§ **Work required**:
Could you show each line of the records that contains the word "trojan"?

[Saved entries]

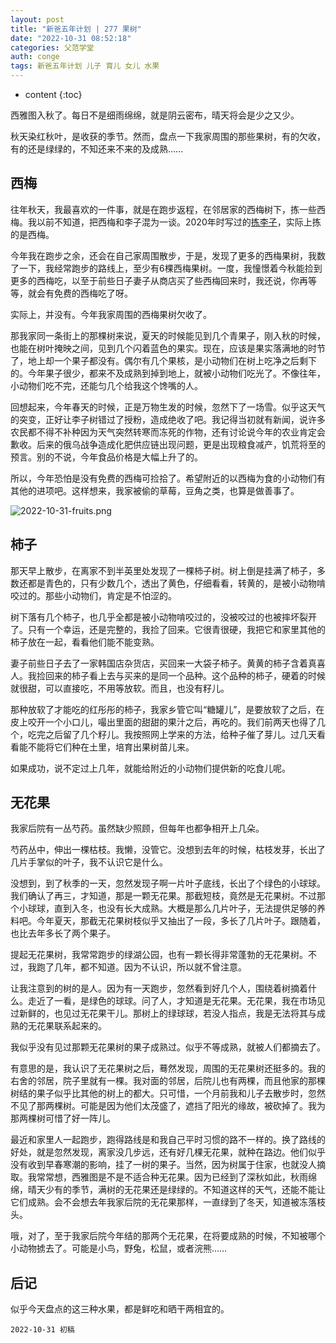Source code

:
 ```yaml
---
layout: post
title: "新爸五年计划 | 277 果树"
date: "2022-10-31 08:52:18"
categories: 父范学堂
auth: conge
tags: 新爸五年计划 儿子 育儿 女儿 水果
---
```

* content
{:toc}

西雅图入秋了。每日不是细雨绵绵，就是阴云密布，晴天将会是少之又少。

秋天染红秋叶，是收获的季节。然而，盘点一下我家周围的那些果树，有的欠收，有的还是绿绿的，不知还来不来的及成熟……





## 西梅

往年秋天，我最喜欢的一件事，就是在跑步返程，在邻居家的西梅树下，拣一些西梅。我以前不知道，把西梅和李子混为一谈。2020年时写过的[拣李子](https://conge.github.io/2020/09/05/xin-ba-wu-nian-ji-hua-166-jian-guo-zi-(-er-)-li-zi/)，实际上拣的是西梅。

今年我在跑步之余，还会在自己家周围散步，于是，发现了更多的西梅果树，我数了一下，我经常跑步的路线上，至少有6棵西梅果树。一度，我憧憬着今秋能捡到更多的西梅吃，以至于前些日子妻子从商店买了些西梅回来时，我还说，你再等等，就会有免费的西梅吃了呀。

实际上，并没有。今年我家周围的西梅果树欠收了。

那我家同一条街上的那棵树来说，夏天的时候能见到几个青果子，刚入秋的时候，也能在树叶掩映之间，见到几个闪着蓝色的果实。现在，应该是果实落满地的时节了，地上却一个果子都没有。偶尔有几个果核，是小动物们在树上吃净之后剩下的。今年果子很少，都来不及成熟到掉到地上，就被小动物们吃光了。不像往年，小动物们吃不完，还能匀几个给我这个馋嘴的人。

回想起来，今年春天的时候，正是万物生发的时候，忽然下了一场雪。似乎这天气的突变，正好让李子树错过了授粉，造成绝收了吧。我记得当初就有新闻，说许多农民都不得不补种因为天气突然转寒而冻死的作物，还有讨论说今年的农业肯定会歉收。后来的俄乌战争造成化肥供应链出现问题，更是出现粮食减产，饥荒将至的预言。别的不说，今年食品价格是大幅上升了的。

所以，今年恐怕是没有免费的西梅可捡拾了。希望附近的以西梅为食的小动物们有其他的进项吧。这样想来，我家被偷的草莓，豆角之类，也算是做善事了。

![2022-10-31-fruits.png](https://s2.loli.net/2022/11/01/SbTnVjpPIY4au2A.png)

## 柿子

那天早上散步，在离家不到半英里处发现了一棵柿子树。树上倒是挂满了柿子，多数还都是青色的，只有少数几个，透出了黄色，仔细看看，转黄的，是被小动物啃咬过的。那些小动物们，肯定是不怕涩的。

树下落有几个柿子，也几乎全都是被小动物啃咬过的，没被咬过的也被摔坏裂开了。只有一个幸运，还是完整的，我捡了回来。它很青很硬，我把它和家里其他的柿子放在一起，看看他们能不能变熟。

妻子前些日子去了一家韩国店杂货店，买回来一大袋子柿子。黄黄的柿子含着真喜人。我捡回来的柿子看上去与买来的是同一个品种。这个品种的柿子，硬着的时候就很甜，可以直接吃，不用等放软。而且，也没有籽儿。

那种放软了才能吃的红彤彤的柿子，我家乡管它叫“糖罐儿”，是要放软了之后，在皮上咬开一个小口儿，嘬出里面的甜甜的果汁之后，再吃的。我们前两天也得了几个，吃完之后留了几个籽儿。我按照网上学来的方法，给种子催了芽儿。过几天看看能不能将它们种在土里，培育出果树苗儿来。

如果成功，说不定过上几年，就能给附近的小动物们提供新的吃食儿呢。

## 无花果

我家后院有一丛芍药。虽然缺少照顾，但每年也都争相开上几朵。

芍药丛中，伸出一棵枯枝。我懒，没管它。没想到去年的时候，枯枝发芽，长出了几片手掌似的叶子，我不认识它是什么。

没想到，到了秋季的一天，忽然发现子啊一片叶子底线，长出了个绿色的小球球。我们确认了再三，才知道，那是一颗无花果。那截短枝，竟然是无花果树。不过那个小球球，直到入冬，也没有长大成熟。大概是那么几片叶子，无法提供足够的养料吧。今年夏天，那截无花果树枝似乎又抽出了一段，多长了几片叶子。跟随着，也比去年多长了两个果子。

提起无花果树，我常常跑步的绿湖公园，也有一颗长得非常蓬勃的无花果树。不过，我跑了几年，都不知道。因为不认识，所以就不曾注意。

让我注意到的树的是人。因为有一天跑步，忽然看到好几个人，围绕着树摘着什么。走近了一看，是绿色的球球。问了人，才知道是无花果。无花果，我在市场见过新鲜的，也见过无花果干儿。那树上的绿球球，若没人指点，我是无法将其与成熟的无花果联系起来的。

我似乎没有见过那颗无花果树的果子成熟过。似乎不等成熟，就被人们都摘去了。

有意思的是，我认识了无花果树之后，蓦然发现，周围的无花果树还挺多的。我的右舍的邻居，院子里就有一棵。我对面的邻居，后院儿也有两棵，而且他家的那棵树结的果子似乎比其他的树上的都大。只可惜，一个月前我和儿子去散步时，忽然不见了那两棵树。可能是因为他们太茂盛了，遮挡了阳光的缘故，被砍掉了。我为那两棵树可惜了好一阵儿。

最近和家里人一起跑步，跑得路线是和我自己平时习惯的路不一样的。换了路线的好处，就是忽然发现，离家没几步远，还有好几棵无花果，就种在路边。他们似乎没有收到早春寒潮的影响，挂了一树的果子。当然，因为树属于住家，也就没人摘取。我常常想，西雅图是不是不适合种无花果。因为已经到了深秋如此，秋雨绵绵，晴天少有的季节，满树的无花果还是绿绿的。不知道这样的天气，还能不能让它们成熟。会不会想去年我家后院的无花果那样，一直绿到了冬天，知道被冻落枝头。

哦，对了，至于我家后院今年结的那两个无花果，在将要成熟的时候，不知被哪个小动物掳去了。可能是小鸟，野兔，松鼠，或者浣熊……

## 后记

似乎今天盘点的这三种水果，都是鲜吃和晒干两相宜的。

```
2022-10-31 初稿
```

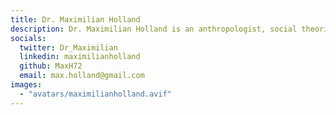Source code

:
 ```yaml
---
title: Dr. Maximilian Holland
description: Dr. Maximilian Holland is an anthropologist, social theorist and international political economist, trying to ask questions and encourage critical thinking about social and environmental justice, sustainability and the human condition. He has lived and worked in Europe and Asia, and is currently based in Barcelona.
socials:
  twitter: Dr_Maximilian
  linkedin: maximilianholland
  github: MaxH72
  email: max.holland@gmail.com
images:
  - "avatars/maximilianholland.avif"
---
```


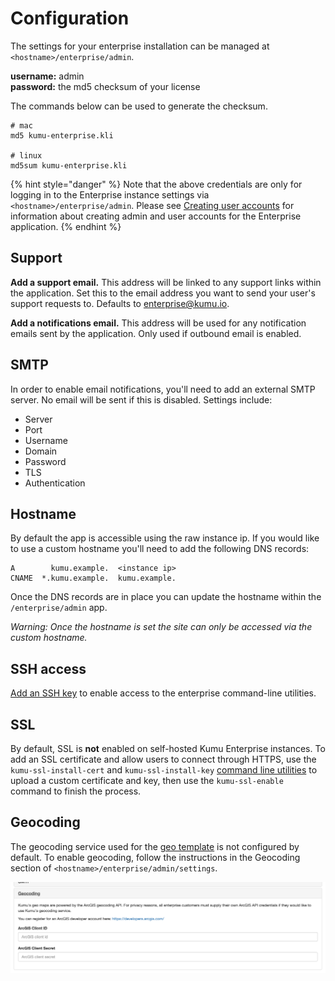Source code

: # Configuration

The settings for your enterprise installation can be managed at
`<hostname>/enterprise/admin`.

<p>
  <strong>username:</strong> admin<br>
  <strong>password:</strong> the md5 checksum of your license
</p>

The commands below can be used to generate the checksum.

```
# mac
md5 kumu-enterprise.kli

# linux
md5sum kumu-enterprise.kli
```

{% hint style="danger" %}
Note that the above credentials are only for logging in to the Enterprise instance settings via `<hostname>/enterprise/admin`. Please see [Creating user accounts](creating-user-accounts.md) for information about creating admin and user accounts for the Enterprise application.
{% endhint %}

## Support

**Add a support email.** This address will be linked to any support links within the application. Set this to the email address you want to send your user's support requests to. Defaults to enterprise@kumu.io.

**Add a notifications email.** This address will be used for any notification emails sent by the application. Only used if outbound email is enabled.


## SMTP

In order to enable email notifications, you'll need to add an external SMTP server. No email will be sent if this is disabled. Settings include:

* Server
* Port
* Username
* Domain
* Password
* TLS
* Authentication


## Hostname

By default the app is accessible using the raw instance ip. If you would like to use a custom hostname you'll need to add the following DNS records:

```
A        kumu.example.  <instance ip>
CNAME  *.kumu.example.  kumu.example.
```

Once the DNS records are in place you can update the hostname within the `/enterprise/admin` app.

_Warning: Once the hostname is set the site can only be accessed via the custom hostname._

## SSH access

[Add an SSH key][ssh] to enable access to the enterprise command-line utilities.

## SSL

By default, SSL is **not** enabled on self-hosted Kumu Enterprise instances. To add an SSL certificate and allow users to connect through HTTPS, use the `kumu-ssl-install-cert` and `kumu-ssl-install-key` [command line utilities](/enterprise/command-line-utilities.md) to upload a custom certificate and key, then use the `kumu-ssl-enable` command to finish the process.


## Geocoding

The geocoding service used for the [geo template](/guides/templates/geo.md) is not configured by default. To enable geocoding, follow the instructions in the Geocoding section of `<hostname>/enterprise/admin/settings`.

![enterprise configure geocoding](/images/enterprise-configuration-geocoding.png)

[ssh]: ssh-access.md

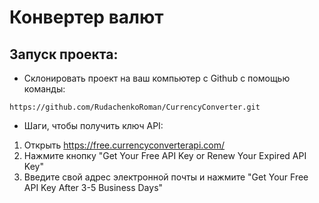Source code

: # Конвертер валют

## Запуск проекта:
* Склонировать проект на ваш компьютер с Github с помощью команды:
```
https://github.com/RudachenkoRoman/CurrencyConverter.git
```
* Шаги, чтобы получить ключ API:
1. Открыть https://free.currencyconverterapi.com/
2. Нажмите кнопку "Get Your Free API Key or Renew Your Expired API Key"
3. Введите свой адрес электронной почты и нажмите "Get Your Free API Key After 3-5 Business Days"
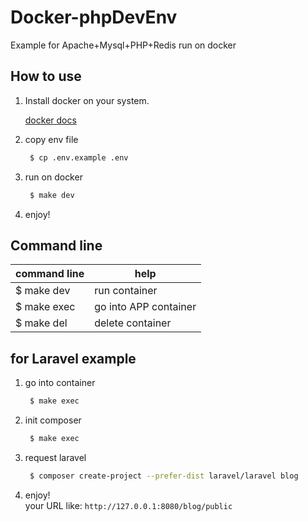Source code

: # Docker-phpDevEnv
Example for Apache+Mysql+PHP+Redis run on docker

## How to use

1. Install docker on your system.
    
    [docker docs](https://docs.docker.com/install/)

2. copy env file
    ```bash
     $ cp .env.example .env
    ```

3. run on docker
    ```bash
     $ make dev
    ```

4. enjoy!

## Command line

| command line | help                   |
| ------------ | ---------------------- |
| $ make dev   | run container          |
| $ make exec  | go into APP container  |
| $ make del   | delete container       |

## for Laravel example

1. go into container
    ```bash
     $ make exec
    ```

2. init composer
    ```bash
     $ make exec
    ```

3. request laravel
    ```bash
     $ composer create-project --prefer-dist laravel/laravel blog
    ```

4. enjoy!<br>
    your URL like: `http://127.0.0.1:8080/blog/public`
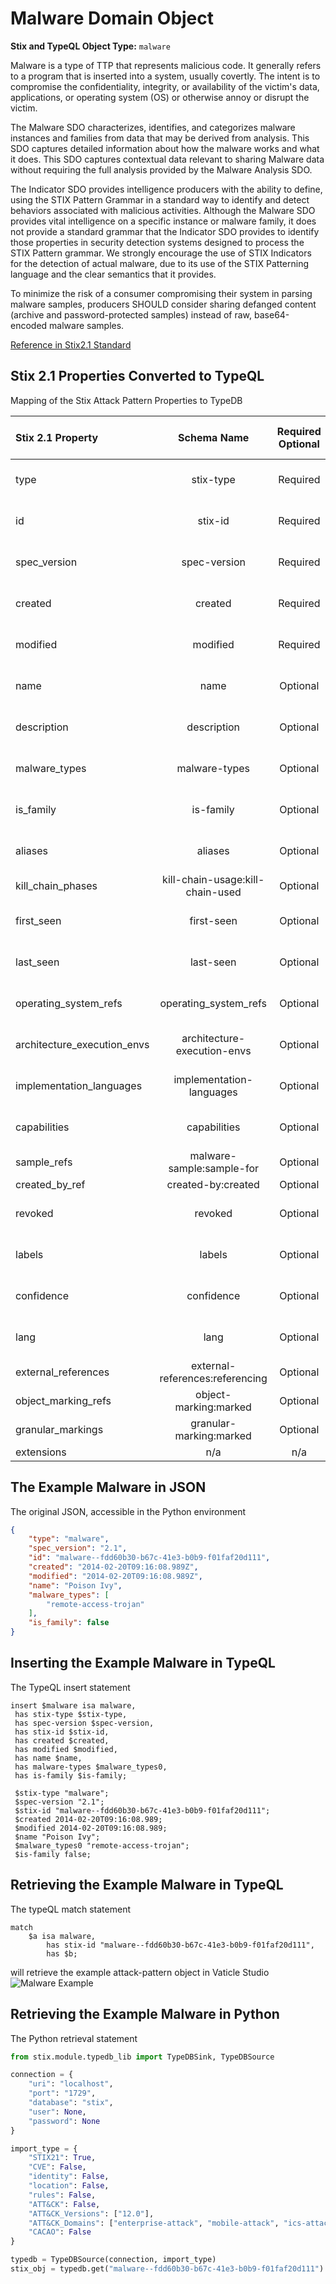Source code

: # Malware Domain Object

**Stix and TypeQL Object Type:**  `malware`

Malware is a type of TTP that represents malicious code. It generally refers to a program that is inserted into a system, usually covertly. The intent is to compromise the confidentiality, integrity, or availability of the victim's data, applications, or operating system (OS) or otherwise annoy or disrupt the victim.

 

The Malware SDO characterizes, identifies, and categorizes malware instances and families from data that may be derived from analysis. This SDO captures detailed information about how the malware works and what it does. This SDO captures contextual data relevant to sharing Malware data without requiring the full analysis provided by the Malware Analysis SDO.

 

The Indicator SDO provides intelligence producers with the ability to define, using the STIX Pattern Grammar in a standard way to identify and detect behaviors associated with malicious activities. Although the Malware SDO provides vital intelligence on a specific instance or malware family, it does not provide a standard grammar that the Indicator SDO provides to identify those properties in security detection systems designed to process the STIX Pattern grammar. We strongly encourage the use of STIX Indicators for the detection of actual malware, due to its use of the STIX Patterning language and the clear semantics that it provides.

To minimize the risk of a consumer compromising their system in parsing malware samples, producers SHOULD consider sharing defanged content (archive and password-protected samples) instead of raw, base64-encoded malware samples.

[Reference in Stix2.1 Standard](https://docs.oasis-open.org/cti/stix/v2.1/os/stix-v2.1-os.html#_s5l7katgbp09)
## Stix 2.1 Properties Converted to TypeQL
Mapping of the Stix Attack Pattern Properties to TypeDB

|  Stix 2.1 Property    |           Schema Name             | Required  Optional  |      Schema Object Type | Schema Parent  |
|:--------------------|:--------------------------------:|:------------------:|:------------------------:|:-------------:|
|  type                 |            stix-type              |      Required       |  stix-attribute-string    |   attribute    |
|  id                   |             stix-id               |      Required       |  stix-attribute-string    |   attribute    |
|  spec_version         |           spec-version            |      Required       |  stix-attribute-string    |   attribute    |
|  created              |             created               |      Required       | stix-attribute-timestamp  |   attribute    |
|  modified             |             modified              |      Required       | stix-attribute-timestamp  |   attribute    |
|  name                 |               name                |      Optional       |  stix-attribute-string    |   attribute    |
|  description          |           description             |      Optional       |  stix-attribute-string    |   attribute    |
| malware_types  |malware-types  |      Optional       |  stix-attribute-string    |   attribute    |
| is_family |is-family |      Optional       |  stix-attribute-string    |   attribute    |
| aliases |aliases |      Optional       |  stix-attribute-string    |   attribute    |
| kill_chain_phases |kill-chain-usage:kill-chain-used |      Optional       |   embedded     |relation |
| first_seen |first-seen |      Optional       | stix-attribute-timestamp  |   attribute    |
| last_seen |last-seen |      Optional       | stix-attribute-timestamp  |   attribute    |
| operating_system_refs |operating_system_refs |      Optional       |  stix-attribute-string    |   attribute    |
| architecture_execution_envs |architecture-execution-envs |      Optional       |  stix-attribute-string    |   attribute    |
| implementation_languages |implementation-languages |      Optional       |  stix-attribute-string    |   attribute    |
| capabilities |capabilities |      Optional       |  stix-attribute-string    |   attribute    |
| sample_refs |malware-sample:sample-for |      Optional       |   embedded     |relation |
| created_by_ref       |        created-by:created         |      Optional       |   embedded     |relation |
|  revoked              |             revoked               |      Optional       |  stix-attribute-boolean   |   attribute    |
|  labels               |              labels               |      Optional       |  stix-attribute-string    |   attribute    |
|  confidence           |            confidence             |      Optional       |  stix-attribute-integer   |   attribute    |
|  lang                 |               lang                |      Optional       |  stix-attribute-string    |   attribute    |
|  external_references  | external-references:referencing   |      Optional       |   embedded     |relation |
|  object_marking_refs  |      object-marking:marked        |      Optional       |   embedded     |relation |
|  granular_markings    |     granular-marking:marked       |      Optional       |   embedded     |relation |
|  extensions           |               n/a                 |        n/a          |           n/a             |      n/a       |

## The Example Malware in JSON
The original JSON, accessible in the Python environment
```json
{
    "type": "malware",
    "spec_version": "2.1",
    "id": "malware--fdd60b30-b67c-41e3-b0b9-f01faf20d111",
    "created": "2014-02-20T09:16:08.989Z",
    "modified": "2014-02-20T09:16:08.989Z",
    "name": "Poison Ivy",
    "malware_types": [
        "remote-access-trojan"
    ],
    "is_family": false
}
```


## Inserting the Example Malware in TypeQL
The TypeQL insert statement
```typeql
insert $malware isa malware,
 has stix-type $stix-type,
 has spec-version $spec-version,
 has stix-id $stix-id,
 has created $created,
 has modified $modified,
 has name $name,
 has malware-types $malware_types0,
 has is-family $is-family;

 $stix-type "malware";
 $spec-version "2.1";
 $stix-id "malware--fdd60b30-b67c-41e3-b0b9-f01faf20d111";
 $created 2014-02-20T09:16:08.989;
 $modified 2014-02-20T09:16:08.989;
 $name "Poison Ivy";
 $malware_types0 "remote-access-trojan";
 $is-family false;
```

## Retrieving the Example Malware in TypeQL
The typeQL match statement

```typeql
match
    $a isa malware,
        has stix-id "malware--fdd60b30-b67c-41e3-b0b9-f01faf20d111",
        has $b;
```


will retrieve the example attack-pattern object in Vaticle Studio
![Malware Example](./img/malware.png)

## Retrieving the Example Malware  in Python
The Python retrieval statement

```python
from stix.module.typedb_lib import TypeDBSink, TypeDBSource

connection = {
    "uri": "localhost",
    "port": "1729",
    "database": "stix",
    "user": None,
    "password": None
}

import_type = {
    "STIX21": True,
    "CVE": False,
    "identity": False,
    "location": False,
    "rules": False,
    "ATT&CK": False,
    "ATT&CK_Versions": ["12.0"],
    "ATT&CK_Domains": ["enterprise-attack", "mobile-attack", "ics-attack"],
    "CACAO": False
}

typedb = TypeDBSource(connection, import_type)
stix_obj = typedb.get("malware--fdd60b30-b67c-41e3-b0b9-f01faf20d111")
```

§ **Exercise result**:
        "remote-access-trojan"
 $malware_types0 "remote-access-trojan";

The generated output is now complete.